* _Required work_:
The entries follow. Copy every line in which "politeness" appears.

* _Record set_:
--- START ---

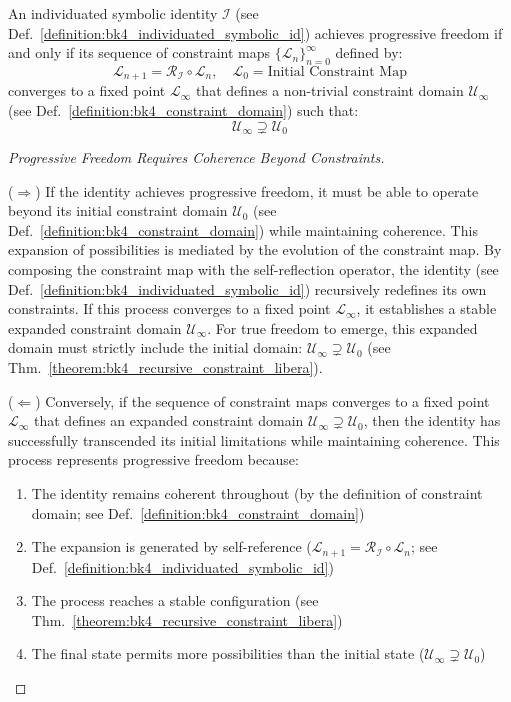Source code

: \begin{theorem} 
\label{theorem:bk4_recursive_constraint_libera}
An individuated symbolic identity $\mathcal{I}$ (see Def.~\ref{definition:bk4_individuated_symbolic_id}) achieves progressive freedom if and only if its sequence of constraint maps $\{\mathcal{L}_n\}_{n=0}^{\infty}$ defined by:
\begin{equation}
    \mathcal{L}_{n+1} = \mathcal{R}_{\mathcal{I}} \circ \mathcal{L}_n, \quad \mathcal{L}_0 = \text{Initial Constraint Map}
\end{equation}
converges to a fixed point $\mathcal{L}_{\infty}$ that defines a non-trivial constraint domain $\mathcal{U}_{\infty}$ (see Def.~\ref{definition:bk4_constraint_domain}) such that:
\begin{equation}
    \mathcal{U}_{\infty} \supsetneq \mathcal{U}_0
\end{equation}
\end{theorem}

\begin{proof}[Progressive Freedom Requires Coherence Beyond Constraints]
\label{proof:bk4_progressive_freedom_constraint_expansion}

($\Rightarrow$) If the identity achieves progressive freedom, it must be able to operate beyond its initial constraint domain $\mathcal{U}_0$ (see Def.~\ref{definition:bk4_constraint_domain}) while maintaining coherence. This expansion of possibilities is mediated by the evolution of the constraint map.
By composing the constraint map with the self-reflection operator, the identity (see Def.~\ref{definition:bk4_individuated_symbolic_id}) recursively redefines its own constraints. If this process converges to a fixed point $\mathcal{L}_{\infty}$, it establishes a stable expanded constraint domain $\mathcal{U}_{\infty}$.
For true freedom to emerge, this expanded domain must strictly include the initial domain: $\mathcal{U}_{\infty} \supsetneq \mathcal{U}_0$ (see Thm.~\ref{theorem:bk4_recursive_constraint_libera}).

($\Leftarrow$) Conversely, if the sequence of constraint maps converges to a fixed point $\mathcal{L}_{\infty}$ that defines an expanded constraint domain $\mathcal{U}_{\infty} \supsetneq \mathcal{U}_0$, then the identity has successfully transcended its initial limitations while maintaining coherence.
This process represents progressive freedom because:
\begin{enumerate}
    \item The identity remains coherent throughout (by the definition of constraint domain; see Def.~\ref{definition:bk4_constraint_domain})
    \item The expansion is generated by self-reference ($\mathcal{L}_{n+1} = \mathcal{R}_{\mathcal{I}} \circ \mathcal{L}_n$; see Def.~\ref{definition:bk4_individuated_symbolic_id})
    \item The process reaches a stable configuration (see Thm.~\ref{theorem:bk4_recursive_constraint_libera})
    \item The final state permits more possibilities than the initial state ($\mathcal{U}_{\infty} \supsetneq \mathcal{U}_0$)
\end{enumerate}
\end{proof}

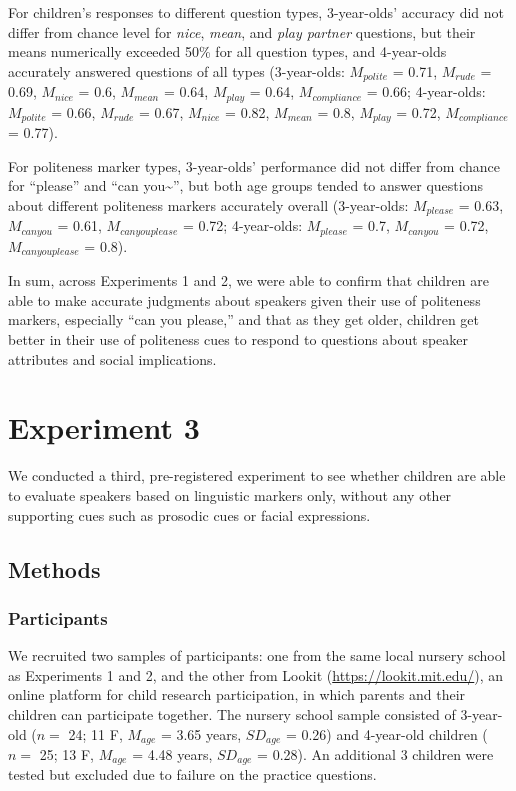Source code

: \documentclass[10pt, letterpaper]{article}
\begin{document}
For children's responses to different question types, 3-year-olds'
accuracy did not differ from chance level for \emph{nice}, \emph{mean},
and \emph{play partner} questions, but their means numerically exceeded
50\% for all question types, and 4-year-olds accurately answered
questions of all types (3-year-olds: \(M_{polite}\) = 0.71, \(M_{rude}\)
= 0.69, \(M_{nice}\) = 0.6, \(M_{mean}\) = 0.64, \(M_{play}\) = 0.64,
\(M_{compliance}\) = 0.66; 4-year-olds: \(M_{polite}\) = 0.66,
\(M_{rude}\) = 0.67, \(M_{nice}\) = 0.82, \(M_{mean}\) = 0.8,
\(M_{play}\) = 0.72, \(M_{compliance}\) = 0.77).

For politeness marker types, 3-year-olds' performance did not differ
from chance for ``please'' and ``can you\textasciitilde{}'', but both
age groups tended to answer questions about different politeness markers
accurately overall (3-year-olds: \(M_{please}\) = 0.63, \(M_{can you}\)
= 0.61, \(M_{can you please}\) = 0.72; 4-year-olds: \(M_{please}\) =
0.7, \(M_{can you}\) = 0.72, \(M_{can you please}\) = 0.8).

In sum, across Experiments 1 and 2, we were able to confirm that
children are able to make accurate judgments about speakers given their
use of politeness markers, especially ``can you please,'' and that as
they get older, children get better in their use of politeness cues to
respond to questions about speaker attributes and social implications.

\section{Experiment 3}\label{experiment-3}

We conducted a third, pre-registered experiment to see whether children
are able to evaluate speakers based on linguistic markers only, without
any other supporting cues such as prosodic cues or facial expressions.

\subsection{Methods}\label{methods-1}

\subsubsection{Participants}\label{participants-2}

We recruited two samples of participants: one from the same local
nursery school as Experiments 1 and 2, and the other from Lookit
(\url{https://lookit.mit.edu/}), an online platform for child research
participation, in which parents and their children can participate
together. The nursery school sample consisted of 3-year-old (\(n=\) 24;
11 F, \(M_{age}\) = 3.65 years, \(SD_{age}\) = 0.26) and 4-year-old
children (\(n=\) 25; 13 F, \(M_{age}\) = 4.48 years, \(SD_{age}\) =
0.28). An additional 3 children were tested but excluded due to failure
on the practice questions.
\end{document}
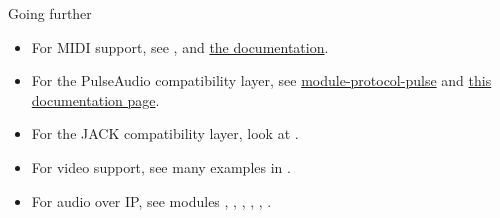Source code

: \begin{frame}{Going further}
  \begin{itemize}

  \item For MIDI support, see , 
    and \href{https://docs.pipewire.org/page_midi.html}{the documentation}.

  \item For the PulseAudio compatibility layer, see
    \href{https://docs.pipewire.org/page_module_protocol_pulse.html
    }{module-protocol-pulse} and \href{
      https://docs.pipewire.org/page_pulseaudio.html}{this documentation page}.

  \item For the JACK compatibility layer, look at .

  \item For video support, see many examples in .

  \item For audio over IP, see modules , ,
    , , , .

  \end{itemize}
\end{frame}
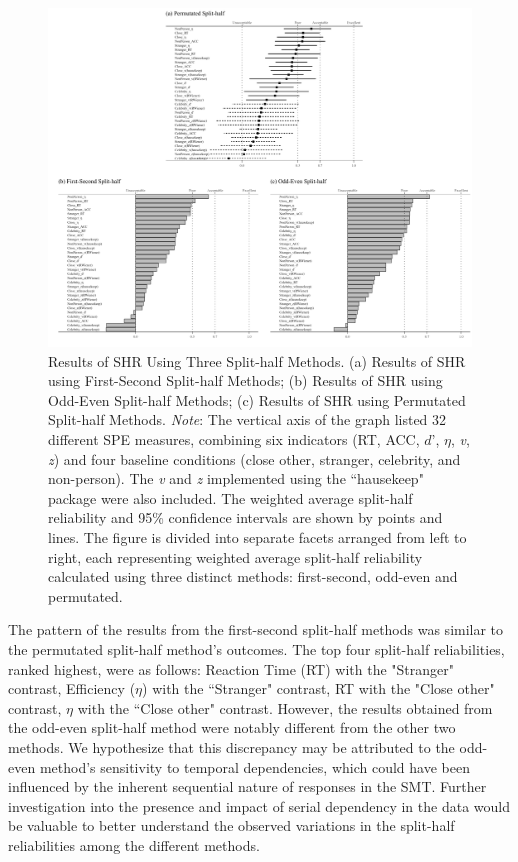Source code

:\documentclass[sn-apa]{sn-jnl}%
\theoremstyle{thmstyleone}%
\theoremstyle{thmstyletwo}%
\theoremstyle{thmstylethree}%
\begin{document}
\begin{figure}[ht]
	\centering
	\includegraphics[width=1\textwidth]{./Figure/Fig3_SHR.png}
	\caption[Results of SHR Using Three Split-half Methods]{Results of SHR Using Three Split-half Methods. (a) Results of SHR using First-Second Split-half Methods; (b) Results of SHR using Odd-Even Split-half Methods; (c) Results of SHR using Permutated Split-half Methods.  \textit{Note}: The vertical axis of the graph listed 32 different SPE measures, combining six indicators (RT, ACC, $d’$, $\eta$, \textit{v}, \textit{z}) and four baseline conditions (close other, stranger, celebrity, and non-person). The \textit{v} and \textit{z} implemented using the ``hausekeep" package were also included. The weighted average split-half reliability and 95\% confidence intervals are shown by points and lines. The figure is divided into separate facets arranged from left to right, each representing weighted average split-half reliability calculated using three distinct methods: first-second, odd-even and permutated. 
	}\label{fig:SHR_Result}
\end{figure}


The pattern of the results from the first-second split-half methods was similar to the permutated split-half method’s outcomes. The top four split-half reliabilities, ranked highest, were as follows: Reaction Time (RT) with the "Stranger" contrast, Efficiency ($\eta$) with the ``Stranger" contrast, RT with the "Close other" contrast, $\eta$ with the ``Close other" contrast. However, the results obtained from the odd-even split-half method were notably different from the other two methods. We hypothesize that this discrepancy may be attributed to the odd-even method’s sensitivity to temporal dependencies, which could have been influenced by the inherent sequential nature of responses in the SMT. Further investigation into the presence and impact of serial dependency in the data would be valuable to better understand the observed variations in the split-half reliabilities among the different methods. 
\end{document}
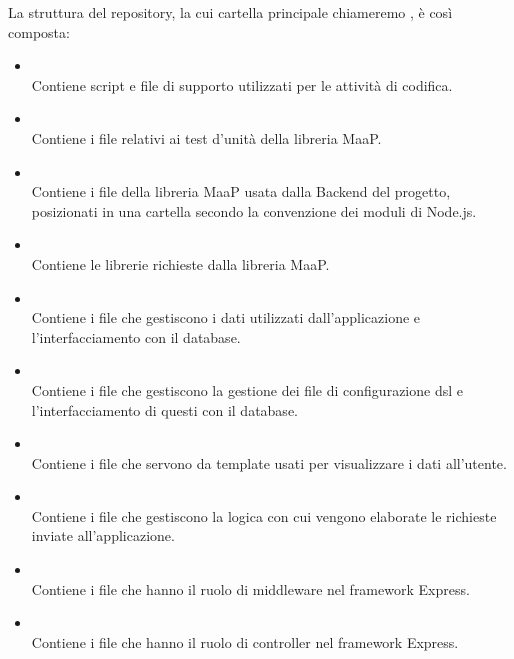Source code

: La struttura del repository, la cui cartella principale chiameremo , è così composta:
\begin{itemize}
 \item \textbf{} \\
	Contiene script e file di supporto utilizzati per le attività di codifica.

 \item \textbf{} \\
	Contiene i file relativi ai test d'unità della libreria MaaP.

 \item \textbf{} \\
	Contiene i file della libreria MaaP usata dalla Backend del progetto, posizionati in una cartella  secondo la convenzione dei moduli di Node.js.

 \item \textbf{} \\
	Contiene le librerie richieste dalla libreria MaaP.

 \item \textbf{} \\
	Contiene i file che gestiscono i dati utilizzati dall'applicazione e l'interfacciamento con il database.

 \item \textbf{} \\
	Contiene i file che gestiscono la gestione dei file di configurazione dsl e l'interfacciamento di questi con il database.

 \item \textbf{} \\
	Contiene i file che servono da template usati per visualizzare i dati all'utente.

 \item \textbf{} \\
	Contiene i file che gestiscono la logica con cui vengono elaborate le richieste inviate all'applicazione.

 \item \textbf{} \\
	Contiene i file che hanno il ruolo di middleware nel framework Express.

 \item \textbf{} \\
	Contiene i file che hanno il ruolo di controller nel framework Express.


\end{itemize}
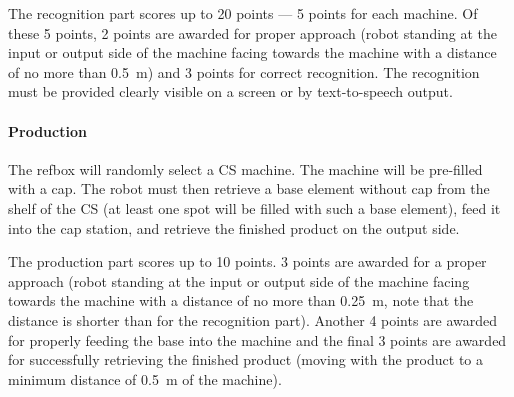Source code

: \documentclass[12pt,twoside]{article}
\begin{document}
The recognition part scores up to 20 points --- 5 points for each
machine. Of these 5 points, 2 points are awarded for proper approach
(robot standing at the input or output side of the machine facing
towards the machine with a distance of no more than \SI{0.5}{\metre})
and 3 points for correct recognition. The recognition must be provided
clearly visible on a screen or by text-to-speech output.

\vspace{-2ex}\paragraph{Production}
The \ac{refbox} will randomly select a \ac{CS} machine. The machine will be
pre-filled with a cap. The robot must then retrieve a base element
without cap from the shelf of the \ac{CS} (at least one spot will be filled
with such a base element), feed it into the cap station, and retrieve
the finished product on the output side.

The production part scores up to 10 points. 3 points are awarded for a
proper approach (robot standing at the input or output side of the
machine facing towards the machine with a distance of no more than
\SI{0.25}{\metre}, note that the distance is shorter than for the
recognition part). Another 4 points are awarded for properly feeding
the base into the machine and the final 3 points are awarded for
successfully retrieving the finished product (moving with the product
to a minimum distance of \SI{0.5}{\metre} of the machine).
\end{document}

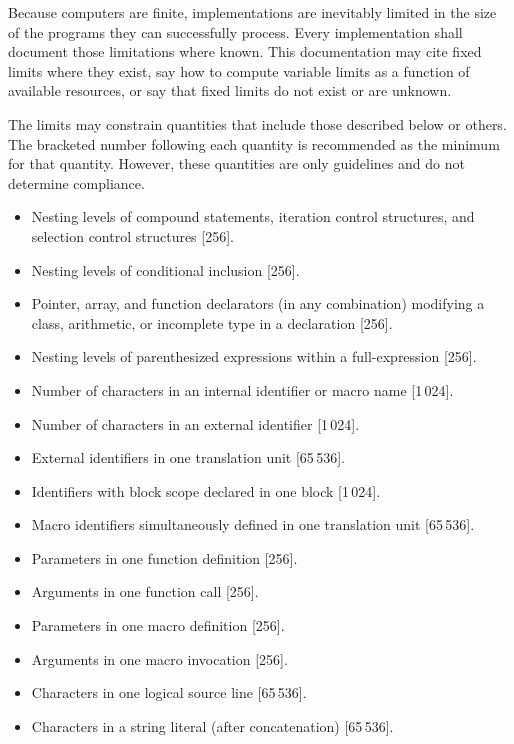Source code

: 
\begin{paras}

\pnum
Because computers are finite, \Cpp  implementations are inevitably
limited in the size of the programs they can successfully process.
Every implementation shall
document those limitations where known.
This documentation may cite fixed limits where they
exist, say how to compute variable limits as a function
of available resources, or say that fixed limits do not exist
or are unknown.

\pnum
The limits may constrain quantities
that include those described below or others.
The bracketed number following each quantity is recommended
as the minimum for that quantity.
However, these quantities are only guidelines and do not determine compliance.
\begin{itemize}
\item%
Nesting levels of compound statements,
iteration control structures,
and selection control structures [256].
\item%
Nesting levels of conditional inclusion [256].
\item%
Pointer, array, and function declarators
(in any combination)
modifying a class, arithmetic,
or incomplete type in a declaration [256].
\item%
Nesting levels of parenthesized expressions within a full-expression [256].
\item%
Number of
characters in an internal identifier
or macro name [1\,024].
\item%
Number of
characters in an external identifier [1\,024].
\item%
External identifiers in one translation unit [65\,536].
\item%
Identifiers with block scope declared in one block [1\,024].
\item%
Macro identifiers simultaneously defined in one
translation
unit [65\,536].
\item%
Parameters in one function definition [256].
\item%
Arguments in one function call [256].
\item%
Parameters in one macro definition [256].
\item%
Arguments in one macro invocation [256].
\item%
Characters in one logical source line [65\,536].
\item%
Characters in a string literal
(after concatenation) [65\,536].

\end{itemize}
\end{paras}
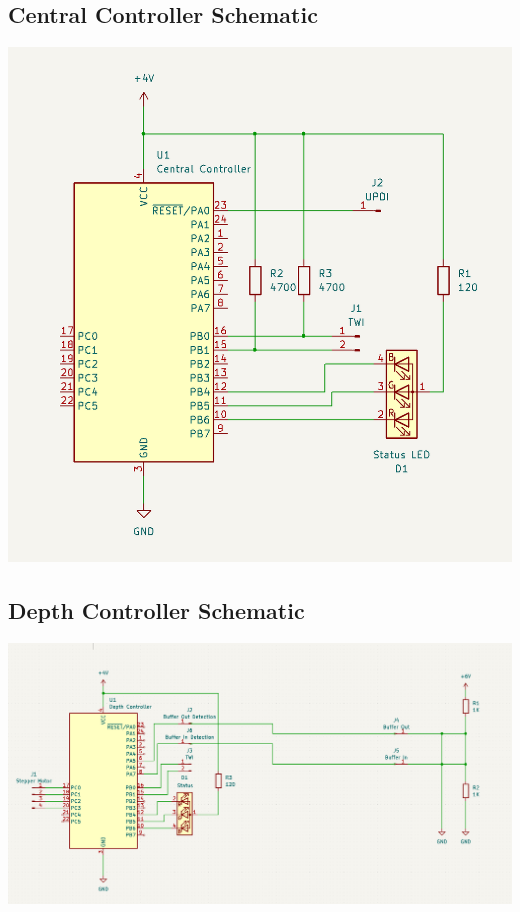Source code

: \documentclass[11pt,a4paper,titlepage]{report}
\begin{document}
	\subsection{Central Controller Schematic}\label{appendix:central_controller_schematic}
	\begin{center}
		\label{picture:central_controller_schematic}
		\includegraphics[width=\linewidth]{assets/CentralControllerSchematic.png}
	\end{center}
	\subsection{Depth Controller Schematic}\label{appendix:depth_controller_schematic}
	\begin{center}
		\label{picture:depth_controller_schematic}
		\includegraphics[width=\linewidth]{assets/DepthControllerSchematic.png}
	\end{center}
\end{document}
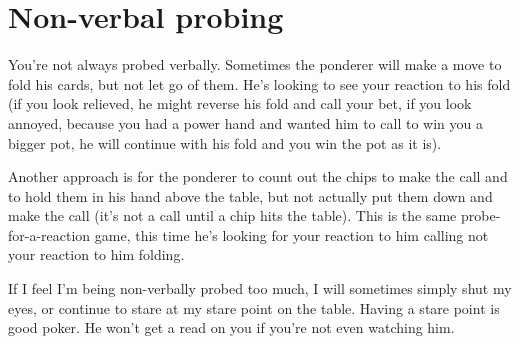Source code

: \section{Non-verbal probing}

You're not always probed verbally. Sometimes the ponderer
will make a move to fold his cards, but not let go of them. He's looking
to see your reaction to his fold (if you look relieved, he might reverse
his fold and call your bet, if you look annoyed, because you had a power
hand and wanted him to call to win you a bigger pot, he will continue
with his fold and you win the pot as it is).

Another approach is for the ponderer to count out the chips to make
the call and to hold them in his hand above the table, but not
actually put them down and make the call (it's not a call until a chip
hits the table). This is the same probe-for-a-reaction game, this time
he's looking for your reaction to him calling not your reaction to him
folding.

If I feel I'm being non-verbally probed too much, I will sometimes
simply shut my eyes, or continue to stare at my stare point on the
table. Having a stare point is good poker. He won't get a read on
you if you're not even watching him.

--- END ---

* _Your response_:
For politeness marker types, 3-year-olds' performance did not differ
age groups tended to answer questions about different politeness markers
use of politeness markers, especially ``can you please,'' and that as
they get older, children get better in their use of politeness cues to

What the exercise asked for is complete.